"Sir," said the ex-monk, addressing Brotteaux, "I thank you for having spoken in my defence. My name is of no concern, but I had better tell you what it is; I am called Louis de Longuemare. I am in truth a Regular; but not a Capuchin, as those women would have it. There is the widest difference; I am a monk of the Order of the Barnabites, which has given Doctors and Saints without number to the Church. It is only a half-truth to refer its origin to St. Charles Borromeo; we must account as the true founder the Apostle St. Paul, whose cipher it bears on its arms. I have been compelled to quit my cloister, now headquarters of the Section du Pont-Neuf, and adopt a secular habit.

"Nay, Father," said Brotteaux, scrutinizing Monsieur de Longuemare's frock, "your dress is token enough that you have not forsworn your profession; to look at it, one might think you had reformed your Order rather than forsaken it. It is your good heart makes you expose yourself in these austere habiliments to the insults of a godless populace."

"Yet I cannot very well," replied the ex-monk, "wear a blue coat, like a roisterer at a dance!"

"What I mention, Father, about your dress is by way of paying homage to your character and putting you on your guard against the risks you run."

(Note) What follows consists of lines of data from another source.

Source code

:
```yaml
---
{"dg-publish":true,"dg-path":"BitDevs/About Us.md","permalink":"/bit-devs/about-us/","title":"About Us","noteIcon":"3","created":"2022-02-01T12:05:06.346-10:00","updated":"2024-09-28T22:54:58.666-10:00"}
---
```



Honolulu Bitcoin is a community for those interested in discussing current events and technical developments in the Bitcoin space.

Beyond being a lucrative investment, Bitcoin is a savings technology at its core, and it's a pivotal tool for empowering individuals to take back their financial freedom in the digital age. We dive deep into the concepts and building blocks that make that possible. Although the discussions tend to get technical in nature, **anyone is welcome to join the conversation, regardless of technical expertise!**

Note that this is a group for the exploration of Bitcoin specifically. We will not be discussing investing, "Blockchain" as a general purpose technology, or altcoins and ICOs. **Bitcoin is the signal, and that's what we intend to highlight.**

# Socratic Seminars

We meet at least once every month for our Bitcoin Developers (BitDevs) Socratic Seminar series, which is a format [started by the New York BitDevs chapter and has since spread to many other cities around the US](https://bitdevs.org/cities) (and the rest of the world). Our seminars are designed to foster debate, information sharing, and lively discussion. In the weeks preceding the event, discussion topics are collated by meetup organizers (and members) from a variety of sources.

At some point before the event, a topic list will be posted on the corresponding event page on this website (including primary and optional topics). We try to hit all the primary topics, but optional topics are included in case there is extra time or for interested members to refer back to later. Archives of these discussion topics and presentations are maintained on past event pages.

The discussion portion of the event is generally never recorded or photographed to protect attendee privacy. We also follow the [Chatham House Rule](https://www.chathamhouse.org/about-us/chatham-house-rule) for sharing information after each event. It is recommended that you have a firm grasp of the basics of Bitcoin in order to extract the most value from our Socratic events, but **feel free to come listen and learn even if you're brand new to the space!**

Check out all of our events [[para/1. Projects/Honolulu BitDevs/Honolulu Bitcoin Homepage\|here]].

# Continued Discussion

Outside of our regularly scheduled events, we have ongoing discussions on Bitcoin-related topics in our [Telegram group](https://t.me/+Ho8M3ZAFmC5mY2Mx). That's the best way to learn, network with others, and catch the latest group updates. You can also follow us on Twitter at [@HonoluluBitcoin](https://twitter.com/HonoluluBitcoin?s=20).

"On the contrary, sir, it would be much better to inspirit me to confess my faith. For indeed, I am only too prone to fear danger. I have abandoned my habit, sir, which is a sort of apostasy; I would fain not have deserted, had it been possible, the House where God granted me for so many years the grace of a peaceable and retired life. I got leave to stay there, and I still continued to occupy my cell, while they turned the church and cloister into a sort of petty hôtel de ville they called the Section. I saw, sir, I saw them hack away the emblems of the Holy Verity; I saw the name of the Apostle Paul replaced by a convicted felon's cap. Sometimes I was actually present at the confabulations of the Section, where I heard amazing errors propounded. At last I quitted this place of profanation and went to live on the pension of a hundred pistoles allowed me by the Assembly in a stable that stood empty, the horses having been requisitioned for the service of the armies. There I sing Mass for a few of the faithful, who come to the office to bear witness to the eternity of the Church of Jesus Christ."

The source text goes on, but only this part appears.